For YGB Jay, a Louisville rapper, the release of Jack Harlow’s “Nail Tech” video on Friday held layers and layers of interest.

“The first time I heard the drums was crazy to me. I really like how the drums sound. And then I saw C-Tez in the video. He’s an actor from the West End. It’s like the first time Lousiville had a West End representation like that … It felt like it was an opportunity for me to use my voice and kind of chime in on the light that West Louisville was getting particularly. I decided right then I was going to do a remix,” said Jay over the phone today.

It wasn’t long before Kanye West gave Harlow his flowers, posting “This n***a can raaaaaaap bro And I’m saying n***a as a compliment Top 5 out right now.” On Instagram that same day. Harlow emoted. The Louisville hip-hop community reposted Ye in a frenzy, taking over Story feeds in an instant. And Jay started writing.

“What Kanye said was just kind of like an affirmation about what I felt about that song, and what it was about to do. It was like, you’re on the right path,” Jay recalled.

Jay recorded his remix Saturday night, produced a video Monday, and released it today on YouTube, making him the first Louisville artist to remix the song and publish it.

And why so fast? “I got it done to participate in what I feel like is going to be a difference-maker in Jack’s career, for people who see him as more than ‘What’s Popping,’ you know what I mean? Like, ‘Nail Tech’ is substantively different from that, in a sense,” said Jay.

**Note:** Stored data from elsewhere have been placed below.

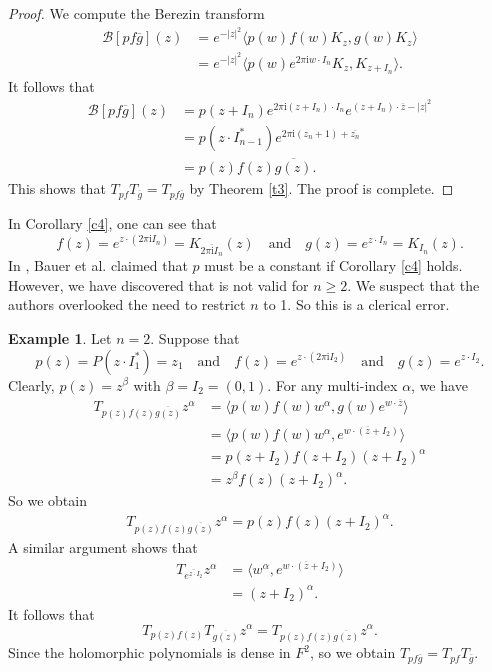 \documentclass[11pt,reqno]{amsart}
\theoremstyle{definition}
\newtheorem{exap}[theorem]{Example}
\begin{document}
\begin{proof}
We compute the Berezin transform
\begin{align*}
\mathcal{B}[pf\overline{g}](z)&=e^{-|z|^2}\langle p(w)f(w)K_z,g(w)K_z\rangle\\
&=e^{-|z|^2}\langle p(w)e^{2\pi \mathrm{i}w\cdot I_n}K_z,K_{z+I_n}\rangle.
\end{align*}
 It follows that
\begin{align*}
\mathcal{B}[pf\overline{g}](z)&=p(z+I_n)e^{2\pi \mathrm{i}(z+I_n)\cdot I_n}e^{(z+I_n)\cdot \overline{z}-|z|^2}\\
&=p(z\cdot I^*_{n-1})e^{2\pi \mathrm{i}(z_n+1)+\overline{z_n}}\\
&=p(z)f(z)\overline{g(z)}.
\end{align*}
This shows that $T_{pf}T_{\overline{g}}=T_{pf\overline{g}}$ by Theorem \ref{t3}. The proof is complete.
\end{proof}
In Corollary \ref{c4}, one can see that
$$f(z)=e^{z\cdot (2\pi \mathrm{i}I_n)}=K_{\overline{2\pi \mathrm{i}I_n}}(z) \quad\text{and}\quad g(z)=e^{z\cdot I_n}=K_{I_n}(z) .$$ In \cite[Lemma 3.4]{Bauer1}, Bauer et al. claimed that $p$ must be a constant
if Corollary \ref{c4} holds. However, we  have discovered that\cite[Lemma 3.4]{Bauer1} is not valid for $n\geq 2$.
We suspect that the authors overlooked the need to restrict $n$ to 1. So this is a clerical error. \begin{exap}
Let $n=2$. Suppose that
 $$p(z)=P(z\cdot I_1^*)=z_1\quad\text{and}\quad f(z)=e^{z\cdot (2\pi \mathrm{i}I_2)} \quad\text{and}\quad g(z)=e^{z\cdot I_2}.$$
Clearly, $p(z)=z^\beta$ with $\beta=I_2=(0,1).$
For any multi-index $\alpha$,  we have
\begin{align*}
T_{p(z)f(z)\overline{g(z)}}z^\alpha&=\langle p(w)f(w)w^\alpha , g(w)e^{w\cdot \overline{z}}\rangle\\
&=\langle p(w)f(w)w^\alpha , e^{w\cdot (\overline{z}+I_2)}\rangle\\
&=p(z+I_2)f(z+I_2)(z+I_2)^\alpha\\
&=z^{\beta} f(z)(z+I_2)^\alpha.
\end{align*}
So we obtain
\begin{align*}
T_{p(z)f(z)\overline{g(z)}}z^\alpha=p(z)f(z)(z+I_2)^\alpha.
\end{align*}
A similar argument shows that
\begin{align*}
T_{\overline{e^{z\cdot I_2}}}z^\alpha&=\langle w^\alpha, e^{w\cdot (\overline{z}+I_2)} \rangle\\
&=(z+I_2)^\alpha.
\end{align*}
It follows that $$T_{p(z)f(z)}T_{\overline{g(z)}}z^\alpha=T_{p(z)f(z)\overline{g(z)}}z^\alpha.$$
Since the holomorphic polynomials is dense in $F^2$, so we obtain $T_{pf\overline{g}}=T_{pf}T_{\overline{g}}$.
\end{exap}
\end{document}
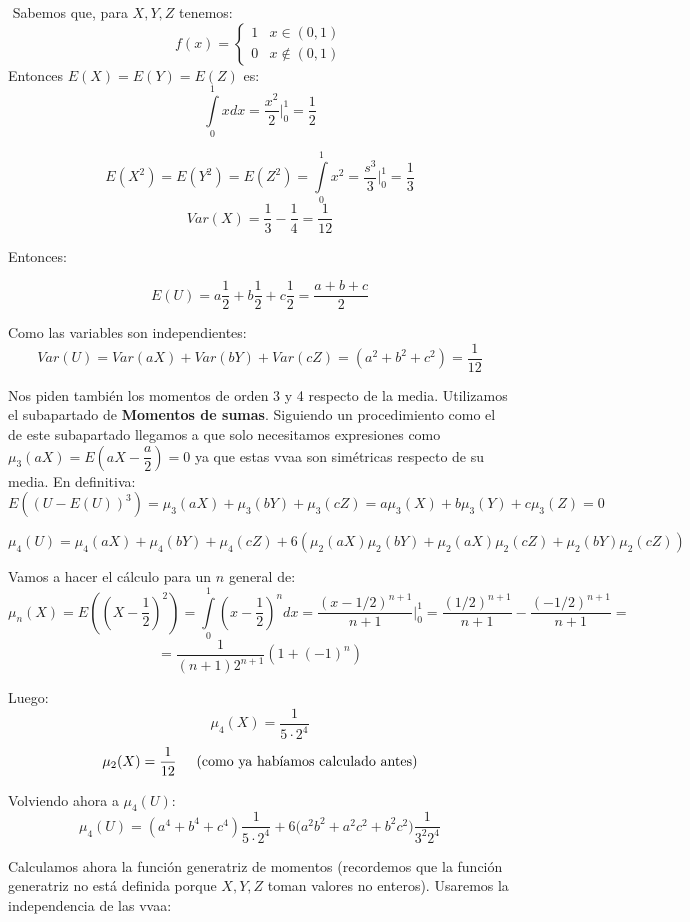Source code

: \documentclass[openany]{book}
\begin{document}
\setcounter{ex}{2}
\begin{exercise}
    $  $
    Sabemos que, para $ X,Y,Z $ tenemos:
    $$ f(x)=
    \left\{
    \begin{array}{lr}
        1 & x \in (0,1)\\
        0 & x \not \in (0,1)
    \end{array}
    \right.
    $$
    Entonces $ E(X)=E(Y)=E(Z)  $ es:
    $$ \int\limits_{0}^{1} xdx = \dfrac{x^2}{2} \Biggr|_{0}^{1} = \dfrac{1}{2} $$

    $$ E(X^2) = E(Y^2) = E(Z^2) = \int\limits_{0}^{1} x ^2 = \dfrac{s^3}{3} \Biggr|_{0}^{1} = \dfrac{1}{3}$$
    $$ Var(X)=\dfrac{1}{3}-\dfrac{1}{4} = \dfrac{1}{12} $$

    Entonces:

    $$ E(U) = a \dfrac{1}{2}+b \dfrac{1}{2} +c \dfrac{1}{2} = \dfrac{a+b+c}{2} $$
    
    Como las variables son independientes:
    $$ Var(U) = Var(aX)+Var(bY) + Var(cZ) = (a^2+b^2+c^2) = \dfrac{1}{12} $$

    Nos piden también los momentos de orden 3 y 4 respecto de la media. Utilizamos el subapartado de \textbf{Momentos de sumas}. Siguiendo un procedimiento como el de este subapartado llegamos a que solo necesitamos expresiones como $ \mu_{3}(aX) = E\left(aX-\dfrac{a}{2}\right) = 0 $ ya que estas vvaa son simétricas respecto de su media. En definitiva:
    $$ E((U-E(U))^3) = \mu_{3}(aX)+\mu_{3}(bY)+\mu_{3}(cZ) = a \mu_{3}(X) + b \mu_{3}(Y) + c\mu_{3}(Z) = 0 $$

    $$ \mu_{4}(U) = \mu_{4}(aX) + \mu_{4}(bY) + \mu_{4}(cZ) + 6(\mu_{2}(aX)\mu_{2}(bY)+\mu_{2}(aX)\mu_{2}(cZ) + \mu_{2}(bY)\mu_{2}(cZ)) $$
    
    Vamos a hacer el cálculo para un $ n $ general de:
    $$ \mu_{n}(X) = E\left( \left( X-\dfrac{1}{2}   \right)^2\right) = \int\limits_{0}^{1} \left( x-\dfrac{1}{2} \right) ^{n} dx = \dfrac{(x-1/2)^{n+1}}{n+1} \Biggr|_{0}^{1} = \dfrac{(1/2)^{n+1}}{n+1}-\dfrac{(-1/2)^{n+1}}{n+1} =$$
    $$ = \dfrac{1}{(n+1)2^{n+1}} (1+(-1)^{n}) $$

    Luego:
    $$ \mu_{4}(X) = \dfrac{1}{5\cdot 2^{4}} $$
    $$ \mu_{2}(X) = \dfrac{1}{12} \hspace{5mm} \text{(como ya habíamos calculado antes)} $$

    Volviendo ahora a $ \mu_{4}(U) $:
    $$ \mu_{4}(U) =  (a^{4}+b^{4}+c^{4})\dfrac{1}{5\cdot 2^{4}} + 6 \Big(a^2b^2+a^2c^2+b^2c^2 \Big ) \dfrac{1}{3^2 2^{4}}$$

    Calculamos ahora la función generatriz de momentos (recordemos que la función generatriz no está definida porque $ X,Y,Z $ toman valores no enteros). Usaremos la independencia de las vvaa:


\end{exercise}
\end{document}
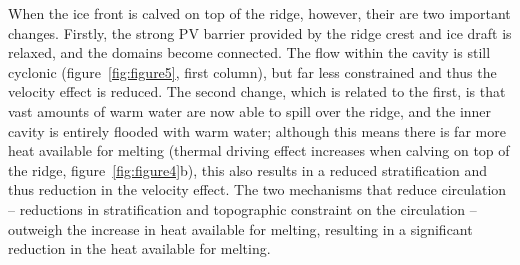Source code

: \documentclass[draft]{agujournal2019}
\begin{document}
When the ice front is calved on top of the ridge, however, their are two important changes. Firstly, the strong PV barrier provided by the ridge crest and ice draft is relaxed, and the domains become connected. The flow within the cavity is still cyclonic (figure~\ref{fig:figure5}, first column), but far less constrained and thus the velocity effect is reduced. The second change, which is related to the first, is that vast amounts of warm water are now able to spill over the ridge, and the inner cavity is entirely flooded with warm water; although this means there is far more heat available for melting (thermal driving effect increases when calving on top of the ridge, figure~\ref{fig:figure4}b), this also results in a reduced stratification and thus reduction in the velocity effect. The two mechanisms that reduce circulation -- reductions in stratification and topographic constraint on the circulation -- outweigh the increase in heat available for melting, resulting in a significant reduction in the heat available for melting.


\end{document}
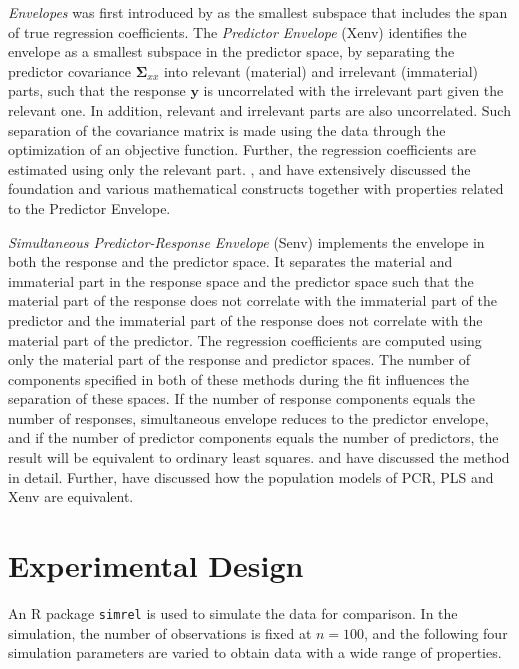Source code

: \documentclass[12pt,3p,authoryear]{elsarticle}
\begin{document}
\emph{Envelopes} was first introduced by \citep{Cook2007a} as the smallest subspace that includes the span of true regression coefficients. The \emph{Predictor Envelope} (Xenv) identifies the envelope as a smallest subspace in the predictor space, by separating the predictor covariance \(\boldsymbol{\Sigma}_{xx}\) into relevant (material) and irrelevant (immaterial) parts, such that the response \(\mathbf{y}\) is uncorrelated with the irrelevant part given the relevant one. In addition, relevant and irrelevant parts are also uncorrelated. Such separation of the covariance matrix is made using the data through the optimization of an objective function. Further, the regression coefficients are estimated using only the relevant part. \citet{cook2010envelope}, \citet{cook2013envelopes} and \citet{cook2018envelope} have extensively discussed the foundation and various mathematical constructs together with properties related to the Predictor Envelope.

\emph{Simultaneous Predictor-Response Envelope} (Senv) implements the envelope in both the response and the predictor space. It separates the material and immaterial part in the response space and the predictor space such that the material part of the response does not correlate with the immaterial part of the predictor and the immaterial part of the response does not correlate with the material part of the predictor. The regression coefficients are computed using only the material part of the response and predictor spaces. The number of components specified in both of these methods during the fit influences the separation of these spaces. If the number of response components equals the number of responses, simultaneous envelope reduces to the predictor envelope, and if the number of predictor components equals the number of predictors, the result will be equivalent to ordinary least squares. \citet{cook2015simultaneous} and \citet{cook2018envelope} have discussed the method in detail. Further, \citet{helland2016algorithms} have discussed how the population models of PCR, PLS and Xenv are equivalent.

\hypertarget{experimental-design}{%
\section{Experimental Design}\label{experimental-design}}

An R \citep{coreR2018} package \texttt{simrel} \citep{Rimal2018, saebo2015simrel} is used to simulate the data for comparison. In the simulation, the number of observations is fixed at \(n = 100\), and the following four simulation parameters are varied to obtain data with a wide range of properties.
\end{document}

Seizing the opportunity to use his voice, harnessing his energy to turn around a song and video in short order, remaining undistracted and unbothered throughout, Jay’s effort was largely solitary, fueled by understanding and focus that are reflected in his lyrics. We would be remiss if we did not share them in full, so we will.

Murder rate last year
Left the city weeping
Can’t live the crib
With no gun now
Gotta keep it
Police using no-knock warrants
They tweaking
Killed Breonna Taylor in her bedroom
She was sleeping
We fell deep
And they still free
Walk around like nothing happen
But the shìt we trapped in
Ain’t healthy
As a black man
What I’m posed to do
To keep my family safe and protected
Behind a locked door
With my weapon
It’s the life that we living in
Even sleep we ain’t innocent
No convictions or sentences
And the city been spinning most
Ain’t no way they don’t see
What the difference is
It ain’t really no love out
Come from the west where marginalized
And tryn survive us in a food drought
Now youngin gunning for his baby mouth
He ain’t never gone let um take food out
It done got so outta hand outta on my end
That they shooting up kids
On the school route
To much to take for young a kid
Places where Im born and live
You gotta pray for the young n***a
That sin in hopes he don’t do it again
I know dat you lost and losing friends faster than you can attend
Funeral services and hearses
Done cursed em again
I know the feeling not having a voice
Wit no choice but to win
I understand
Never fold dats no MO
You Gotta Believe dats my MO
Kin over friends what we been on
And imma hold da west down
Till we get on like
Real West End n***a
Grew watching C-Tez hits own dance like
Next shìt drop that I drop
Finna be hot
Imma have it hitting niggas like
Word to Jack
Putting the birth place on the map
We gone hit um back to back like

The lyrics call out local incidents of social injustice that reverberate nationally. Right out of the gate, Jay points at the critical problem of no-knock warrants, the kind that facilitated the killing of Breonna Taylor:

“It’s real, like, sensitive for me being a person with a spouse, with no kids, you know,” he said. “It’s just us in the house. It’s a crazy feeling to think that another human can enter my home … in the middle of the night. I mean, you could knock and wait on a response … for someone who’s supposed to be innocent until proven guilty. [But they] enter and arrest someone under such barbaric type of tendencies. It’s just to me, that’s created a passion and I wanted to speak around.”

The video was shot by Tonito of FEO Films, who filmed it in a church.

“It’s effortless to work with Jay, he’s the type of artist that comes with an idea, and even better he shows up with ways to execute on said idea. It is great working with a creative that has a message and is pushing a positive narrative,” said Tonito.